-- PROVIDED DATA --

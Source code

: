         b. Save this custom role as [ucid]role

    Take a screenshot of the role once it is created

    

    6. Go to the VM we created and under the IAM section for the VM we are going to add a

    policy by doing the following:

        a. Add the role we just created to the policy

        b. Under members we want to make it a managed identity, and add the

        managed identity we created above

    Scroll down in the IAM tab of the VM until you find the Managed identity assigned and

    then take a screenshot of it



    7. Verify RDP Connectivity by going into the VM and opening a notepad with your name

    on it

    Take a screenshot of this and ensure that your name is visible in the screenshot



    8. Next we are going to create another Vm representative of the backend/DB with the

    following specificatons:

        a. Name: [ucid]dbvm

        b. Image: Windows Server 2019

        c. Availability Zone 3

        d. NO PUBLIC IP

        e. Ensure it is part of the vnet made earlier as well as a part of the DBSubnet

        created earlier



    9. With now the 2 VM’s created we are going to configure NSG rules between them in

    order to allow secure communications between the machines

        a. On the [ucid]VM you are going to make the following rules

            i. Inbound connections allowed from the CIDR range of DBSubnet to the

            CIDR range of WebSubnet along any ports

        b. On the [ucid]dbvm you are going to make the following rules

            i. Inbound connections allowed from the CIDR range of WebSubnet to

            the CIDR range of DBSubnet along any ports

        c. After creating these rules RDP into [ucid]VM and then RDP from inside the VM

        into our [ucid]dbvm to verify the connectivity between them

* * *

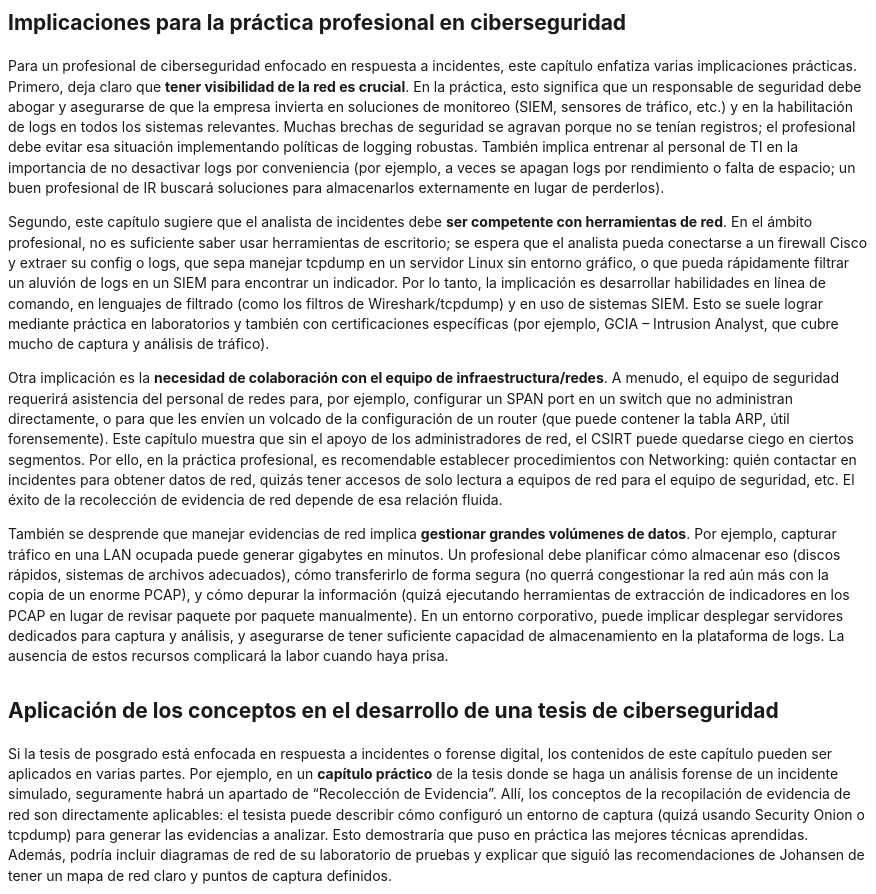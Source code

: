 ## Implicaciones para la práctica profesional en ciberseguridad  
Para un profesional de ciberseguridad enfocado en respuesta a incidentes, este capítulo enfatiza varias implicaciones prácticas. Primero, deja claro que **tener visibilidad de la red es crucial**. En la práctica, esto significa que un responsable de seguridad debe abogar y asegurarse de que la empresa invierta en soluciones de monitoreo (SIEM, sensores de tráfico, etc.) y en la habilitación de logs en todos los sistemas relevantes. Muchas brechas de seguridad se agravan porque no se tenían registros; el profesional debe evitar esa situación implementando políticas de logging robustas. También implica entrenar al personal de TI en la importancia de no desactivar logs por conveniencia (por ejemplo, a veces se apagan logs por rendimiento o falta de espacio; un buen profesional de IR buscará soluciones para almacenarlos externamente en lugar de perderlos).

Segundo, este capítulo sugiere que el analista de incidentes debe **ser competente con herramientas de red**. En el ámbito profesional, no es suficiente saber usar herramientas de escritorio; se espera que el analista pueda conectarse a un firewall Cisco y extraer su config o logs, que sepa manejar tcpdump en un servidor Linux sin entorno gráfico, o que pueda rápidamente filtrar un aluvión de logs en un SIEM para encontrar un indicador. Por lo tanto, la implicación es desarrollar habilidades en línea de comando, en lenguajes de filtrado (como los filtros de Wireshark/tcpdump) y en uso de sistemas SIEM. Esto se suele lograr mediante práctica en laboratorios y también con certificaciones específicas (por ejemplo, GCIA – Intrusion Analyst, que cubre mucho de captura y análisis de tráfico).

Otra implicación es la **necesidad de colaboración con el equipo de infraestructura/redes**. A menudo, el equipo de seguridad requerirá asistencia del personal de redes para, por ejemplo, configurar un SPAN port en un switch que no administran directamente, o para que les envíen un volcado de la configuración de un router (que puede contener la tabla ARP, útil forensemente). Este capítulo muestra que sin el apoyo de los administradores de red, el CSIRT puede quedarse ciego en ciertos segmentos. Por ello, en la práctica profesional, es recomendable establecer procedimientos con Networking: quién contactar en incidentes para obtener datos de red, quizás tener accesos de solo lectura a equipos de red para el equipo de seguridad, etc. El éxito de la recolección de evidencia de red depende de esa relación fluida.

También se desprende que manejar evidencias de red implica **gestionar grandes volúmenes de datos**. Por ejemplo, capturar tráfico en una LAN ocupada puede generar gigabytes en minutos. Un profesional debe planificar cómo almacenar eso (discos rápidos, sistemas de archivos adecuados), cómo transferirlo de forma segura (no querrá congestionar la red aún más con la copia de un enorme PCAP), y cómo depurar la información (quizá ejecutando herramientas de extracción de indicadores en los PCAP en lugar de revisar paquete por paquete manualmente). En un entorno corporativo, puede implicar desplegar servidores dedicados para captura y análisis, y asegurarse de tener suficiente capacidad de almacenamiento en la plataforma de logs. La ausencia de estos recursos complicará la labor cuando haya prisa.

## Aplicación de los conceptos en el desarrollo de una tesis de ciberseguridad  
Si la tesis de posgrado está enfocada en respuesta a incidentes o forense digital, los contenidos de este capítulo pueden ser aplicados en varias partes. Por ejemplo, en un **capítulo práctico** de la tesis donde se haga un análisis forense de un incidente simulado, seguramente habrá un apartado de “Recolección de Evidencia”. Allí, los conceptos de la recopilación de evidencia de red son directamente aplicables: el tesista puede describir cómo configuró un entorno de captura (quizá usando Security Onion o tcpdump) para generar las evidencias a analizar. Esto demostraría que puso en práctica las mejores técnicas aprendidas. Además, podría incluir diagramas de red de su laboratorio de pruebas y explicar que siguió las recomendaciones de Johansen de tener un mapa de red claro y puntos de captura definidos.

==

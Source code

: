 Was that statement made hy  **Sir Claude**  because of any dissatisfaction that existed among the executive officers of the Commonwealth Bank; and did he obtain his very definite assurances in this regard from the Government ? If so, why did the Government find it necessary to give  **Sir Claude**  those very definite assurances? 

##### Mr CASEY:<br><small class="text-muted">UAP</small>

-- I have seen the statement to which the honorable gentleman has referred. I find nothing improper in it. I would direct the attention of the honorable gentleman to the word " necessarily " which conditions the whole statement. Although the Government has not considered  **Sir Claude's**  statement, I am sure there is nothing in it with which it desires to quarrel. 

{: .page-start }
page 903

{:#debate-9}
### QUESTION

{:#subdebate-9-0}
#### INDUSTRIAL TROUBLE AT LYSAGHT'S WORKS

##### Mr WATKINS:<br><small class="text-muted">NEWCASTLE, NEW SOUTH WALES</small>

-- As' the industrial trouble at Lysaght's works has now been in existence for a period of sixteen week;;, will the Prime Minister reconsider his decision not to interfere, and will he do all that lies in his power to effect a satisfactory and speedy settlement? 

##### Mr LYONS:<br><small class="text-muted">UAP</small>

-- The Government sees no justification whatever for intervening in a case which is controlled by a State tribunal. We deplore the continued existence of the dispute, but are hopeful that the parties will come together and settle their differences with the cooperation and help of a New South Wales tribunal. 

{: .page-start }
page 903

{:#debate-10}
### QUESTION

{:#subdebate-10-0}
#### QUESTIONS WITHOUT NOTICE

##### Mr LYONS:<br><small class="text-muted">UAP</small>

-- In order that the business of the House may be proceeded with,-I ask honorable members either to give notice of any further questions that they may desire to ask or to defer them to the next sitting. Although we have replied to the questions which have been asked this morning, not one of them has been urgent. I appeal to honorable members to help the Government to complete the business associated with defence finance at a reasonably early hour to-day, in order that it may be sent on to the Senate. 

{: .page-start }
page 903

-- ABOUT THIS EXERCISE --
List the lines of the records where "dbvm" occurs.

-- RESPONSE BELOW --
        a. Name: [ucid]dbvm
        b. On the [ucid]dbvm you are going to make the following rules
        into our [ucid]dbvm to verify the connectivity between them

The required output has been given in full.